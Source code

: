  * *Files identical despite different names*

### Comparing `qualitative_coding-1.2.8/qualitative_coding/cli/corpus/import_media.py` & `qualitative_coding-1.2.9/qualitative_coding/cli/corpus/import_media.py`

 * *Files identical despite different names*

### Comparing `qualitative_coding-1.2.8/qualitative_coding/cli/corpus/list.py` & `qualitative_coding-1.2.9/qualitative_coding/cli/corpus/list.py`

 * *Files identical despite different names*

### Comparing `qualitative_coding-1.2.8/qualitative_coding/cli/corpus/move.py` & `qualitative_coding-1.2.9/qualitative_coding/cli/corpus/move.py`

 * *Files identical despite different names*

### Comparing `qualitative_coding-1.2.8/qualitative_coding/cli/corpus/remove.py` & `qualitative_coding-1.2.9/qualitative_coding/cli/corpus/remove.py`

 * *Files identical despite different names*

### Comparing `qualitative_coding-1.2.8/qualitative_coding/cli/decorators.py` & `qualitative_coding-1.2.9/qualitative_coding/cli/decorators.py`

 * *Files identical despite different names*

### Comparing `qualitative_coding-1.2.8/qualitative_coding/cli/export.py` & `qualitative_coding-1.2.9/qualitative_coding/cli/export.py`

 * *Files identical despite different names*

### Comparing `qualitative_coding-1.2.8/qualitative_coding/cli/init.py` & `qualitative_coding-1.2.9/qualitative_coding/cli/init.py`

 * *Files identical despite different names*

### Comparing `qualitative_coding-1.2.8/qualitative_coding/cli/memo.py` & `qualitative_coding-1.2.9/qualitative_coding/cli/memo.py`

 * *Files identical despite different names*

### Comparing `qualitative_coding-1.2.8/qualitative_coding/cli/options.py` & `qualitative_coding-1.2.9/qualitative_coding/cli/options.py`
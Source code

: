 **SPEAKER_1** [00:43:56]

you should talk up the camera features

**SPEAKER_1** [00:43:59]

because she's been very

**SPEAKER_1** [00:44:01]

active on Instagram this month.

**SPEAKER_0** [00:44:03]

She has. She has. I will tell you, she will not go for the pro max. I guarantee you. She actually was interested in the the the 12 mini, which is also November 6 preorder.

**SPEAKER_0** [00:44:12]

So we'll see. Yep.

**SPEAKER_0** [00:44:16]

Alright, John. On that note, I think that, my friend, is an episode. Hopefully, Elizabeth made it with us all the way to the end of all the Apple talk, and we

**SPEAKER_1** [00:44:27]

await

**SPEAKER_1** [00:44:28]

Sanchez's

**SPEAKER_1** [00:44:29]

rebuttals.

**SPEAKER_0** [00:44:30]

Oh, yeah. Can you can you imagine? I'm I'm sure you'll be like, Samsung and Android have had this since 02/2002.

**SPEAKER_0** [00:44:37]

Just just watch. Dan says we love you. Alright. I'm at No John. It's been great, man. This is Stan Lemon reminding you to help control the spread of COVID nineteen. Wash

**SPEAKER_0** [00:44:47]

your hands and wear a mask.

· · ·

- _ASSIGNMENT_: Look at the records above. Copy every line where the string "corpus" occurs.

- _WRITTEN RESPONSE_:
### Comparing `qualitative_coding-1.2.8/qualitative_coding/cli/corpus/import_media.py` & `qualitative_coding-1.2.9/qualitative_coding/cli/corpus/import_media.py`
### Comparing `qualitative_coding-1.2.8/qualitative_coding/cli/corpus/list.py` & `qualitative_coding-1.2.9/qualitative_coding/cli/corpus/list.py`
### Comparing `qualitative_coding-1.2.8/qualitative_coding/cli/corpus/move.py` & `qualitative_coding-1.2.9/qualitative_coding/cli/corpus/move.py`
### Comparing `qualitative_coding-1.2.8/qualitative_coding/cli/corpus/remove.py` & `qualitative_coding-1.2.9/qualitative_coding/cli/corpus/remove.py`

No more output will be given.